Tonight, I bottled my cinnamon cranberry apple cider. About a year ago, my husband and I had a little dinner party, and I put some apple juice with a little bit of cranberry juice in a crock pot with a few cinnamon sticks, just like my mother used to do. Only thing is, I don’t remember it being this tasty! So this year, I decided to see if I could ferment it. It ended up being 3 parts apple juice from Whole Foods, 1 part “Just Cranberry” juice and a few cinnamon sticks in the crock pot overnight. From there, I cooled it, took out the cinnamon, and added all the goodies to make a cider. No sugar – I decided this one was for casual drinking and didn’t need the added alcohol or masking of the flavor. You can really smell the cranberry, and the taste is on the front end, but I’m a tad worried. There is a bit of an off flavor, and I don’t know if it was from cooking it, or if I have another problem going on. I hope it ages out.

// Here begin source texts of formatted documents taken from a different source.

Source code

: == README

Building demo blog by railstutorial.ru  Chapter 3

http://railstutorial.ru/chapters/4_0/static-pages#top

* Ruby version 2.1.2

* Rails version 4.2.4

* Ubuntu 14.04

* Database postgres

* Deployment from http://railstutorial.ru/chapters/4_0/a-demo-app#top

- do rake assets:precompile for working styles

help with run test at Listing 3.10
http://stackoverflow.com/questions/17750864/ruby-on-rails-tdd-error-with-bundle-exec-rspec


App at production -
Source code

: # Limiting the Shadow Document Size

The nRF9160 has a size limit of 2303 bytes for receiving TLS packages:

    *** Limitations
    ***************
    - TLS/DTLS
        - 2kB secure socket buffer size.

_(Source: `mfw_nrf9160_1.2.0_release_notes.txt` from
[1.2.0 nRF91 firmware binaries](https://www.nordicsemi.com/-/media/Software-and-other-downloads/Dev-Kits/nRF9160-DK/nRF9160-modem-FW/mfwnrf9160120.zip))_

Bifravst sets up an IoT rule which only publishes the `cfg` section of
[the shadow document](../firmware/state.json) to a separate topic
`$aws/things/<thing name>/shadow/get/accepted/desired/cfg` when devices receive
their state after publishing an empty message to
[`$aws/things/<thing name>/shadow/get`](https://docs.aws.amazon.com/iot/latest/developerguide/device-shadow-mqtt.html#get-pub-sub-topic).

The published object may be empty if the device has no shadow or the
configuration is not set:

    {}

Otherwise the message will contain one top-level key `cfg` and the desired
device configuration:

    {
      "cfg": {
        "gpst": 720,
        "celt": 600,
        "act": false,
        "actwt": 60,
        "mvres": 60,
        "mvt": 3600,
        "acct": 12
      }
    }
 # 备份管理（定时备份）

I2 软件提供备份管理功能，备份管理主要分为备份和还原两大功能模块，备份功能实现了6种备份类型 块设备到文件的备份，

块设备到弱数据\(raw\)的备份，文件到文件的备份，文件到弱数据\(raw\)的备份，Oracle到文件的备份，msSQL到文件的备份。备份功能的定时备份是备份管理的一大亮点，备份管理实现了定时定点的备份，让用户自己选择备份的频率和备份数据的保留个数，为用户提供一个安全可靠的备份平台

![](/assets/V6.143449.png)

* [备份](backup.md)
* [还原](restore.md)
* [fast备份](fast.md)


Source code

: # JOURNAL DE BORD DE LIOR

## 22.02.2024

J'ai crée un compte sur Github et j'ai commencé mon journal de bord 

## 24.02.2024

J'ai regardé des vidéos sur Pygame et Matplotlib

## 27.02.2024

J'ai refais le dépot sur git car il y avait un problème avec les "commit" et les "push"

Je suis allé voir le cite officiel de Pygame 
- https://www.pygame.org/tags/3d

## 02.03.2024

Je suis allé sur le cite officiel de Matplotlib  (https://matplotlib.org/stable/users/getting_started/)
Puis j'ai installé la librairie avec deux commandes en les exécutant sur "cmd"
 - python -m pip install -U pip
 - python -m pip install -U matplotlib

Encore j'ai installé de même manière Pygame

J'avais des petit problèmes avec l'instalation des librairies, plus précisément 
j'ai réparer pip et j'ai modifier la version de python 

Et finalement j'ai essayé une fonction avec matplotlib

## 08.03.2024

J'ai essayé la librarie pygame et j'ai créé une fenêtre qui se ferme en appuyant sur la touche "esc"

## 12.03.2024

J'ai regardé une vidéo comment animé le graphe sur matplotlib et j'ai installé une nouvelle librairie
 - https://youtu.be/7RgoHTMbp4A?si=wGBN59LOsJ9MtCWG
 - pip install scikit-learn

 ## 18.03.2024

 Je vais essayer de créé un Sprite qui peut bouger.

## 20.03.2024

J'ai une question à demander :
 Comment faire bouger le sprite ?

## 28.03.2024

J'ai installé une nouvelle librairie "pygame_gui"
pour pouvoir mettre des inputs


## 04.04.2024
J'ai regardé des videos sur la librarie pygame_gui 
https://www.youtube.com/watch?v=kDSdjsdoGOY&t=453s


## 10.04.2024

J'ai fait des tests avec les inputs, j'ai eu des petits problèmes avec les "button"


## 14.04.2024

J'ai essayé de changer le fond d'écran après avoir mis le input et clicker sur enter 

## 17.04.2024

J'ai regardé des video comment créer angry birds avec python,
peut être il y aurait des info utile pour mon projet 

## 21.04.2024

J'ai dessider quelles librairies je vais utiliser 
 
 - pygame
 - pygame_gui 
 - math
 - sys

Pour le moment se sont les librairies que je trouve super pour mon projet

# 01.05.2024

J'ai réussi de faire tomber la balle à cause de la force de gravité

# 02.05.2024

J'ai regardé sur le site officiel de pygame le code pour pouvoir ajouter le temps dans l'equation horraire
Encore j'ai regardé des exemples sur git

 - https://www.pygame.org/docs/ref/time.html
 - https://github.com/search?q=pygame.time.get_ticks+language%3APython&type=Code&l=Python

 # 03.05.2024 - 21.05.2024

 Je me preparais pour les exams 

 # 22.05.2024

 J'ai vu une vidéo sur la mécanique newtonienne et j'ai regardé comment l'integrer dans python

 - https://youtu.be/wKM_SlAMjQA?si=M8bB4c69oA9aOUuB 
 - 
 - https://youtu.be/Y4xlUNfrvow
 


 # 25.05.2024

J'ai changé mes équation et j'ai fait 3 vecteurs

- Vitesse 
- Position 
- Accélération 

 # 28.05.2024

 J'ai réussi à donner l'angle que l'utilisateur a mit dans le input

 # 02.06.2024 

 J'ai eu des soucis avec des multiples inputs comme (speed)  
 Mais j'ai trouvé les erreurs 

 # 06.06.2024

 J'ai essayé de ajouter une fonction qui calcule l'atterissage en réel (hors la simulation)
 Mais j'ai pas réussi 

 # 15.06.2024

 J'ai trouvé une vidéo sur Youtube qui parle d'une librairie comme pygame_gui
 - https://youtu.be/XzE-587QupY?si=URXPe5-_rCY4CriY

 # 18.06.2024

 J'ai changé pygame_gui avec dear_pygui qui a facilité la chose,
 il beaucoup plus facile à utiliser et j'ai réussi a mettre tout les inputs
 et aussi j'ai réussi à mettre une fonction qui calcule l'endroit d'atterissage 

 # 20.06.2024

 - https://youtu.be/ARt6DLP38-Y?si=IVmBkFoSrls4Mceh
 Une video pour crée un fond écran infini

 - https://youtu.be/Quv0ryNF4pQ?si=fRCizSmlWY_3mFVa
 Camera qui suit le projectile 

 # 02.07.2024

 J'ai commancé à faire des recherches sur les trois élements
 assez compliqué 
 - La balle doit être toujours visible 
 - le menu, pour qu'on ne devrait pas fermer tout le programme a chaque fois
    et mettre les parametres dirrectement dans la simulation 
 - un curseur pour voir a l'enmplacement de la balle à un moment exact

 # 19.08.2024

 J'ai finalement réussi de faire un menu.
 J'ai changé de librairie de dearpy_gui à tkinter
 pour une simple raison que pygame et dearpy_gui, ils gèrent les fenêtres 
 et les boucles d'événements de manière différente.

It was also very dry, so I added a bit of Splenda because it won’t start fermenting again. Right now, I’m a little bit shaky when it comes to back sweetening things. I did the same thing with my first batch, but I got to talking to some people who seemed to think I might have over done it. This time, I held back, and maybe that wasn’t such a smart thing to do, either. I really want to use sugar or honey, but I’m nervous about exploding bottles. I need to take some classes.

All in all, I still have another jug of that apple juice, so I wonder if I should restart the batch but don’t cook it this time. It might give me a better feel of what cooking does to the flavor.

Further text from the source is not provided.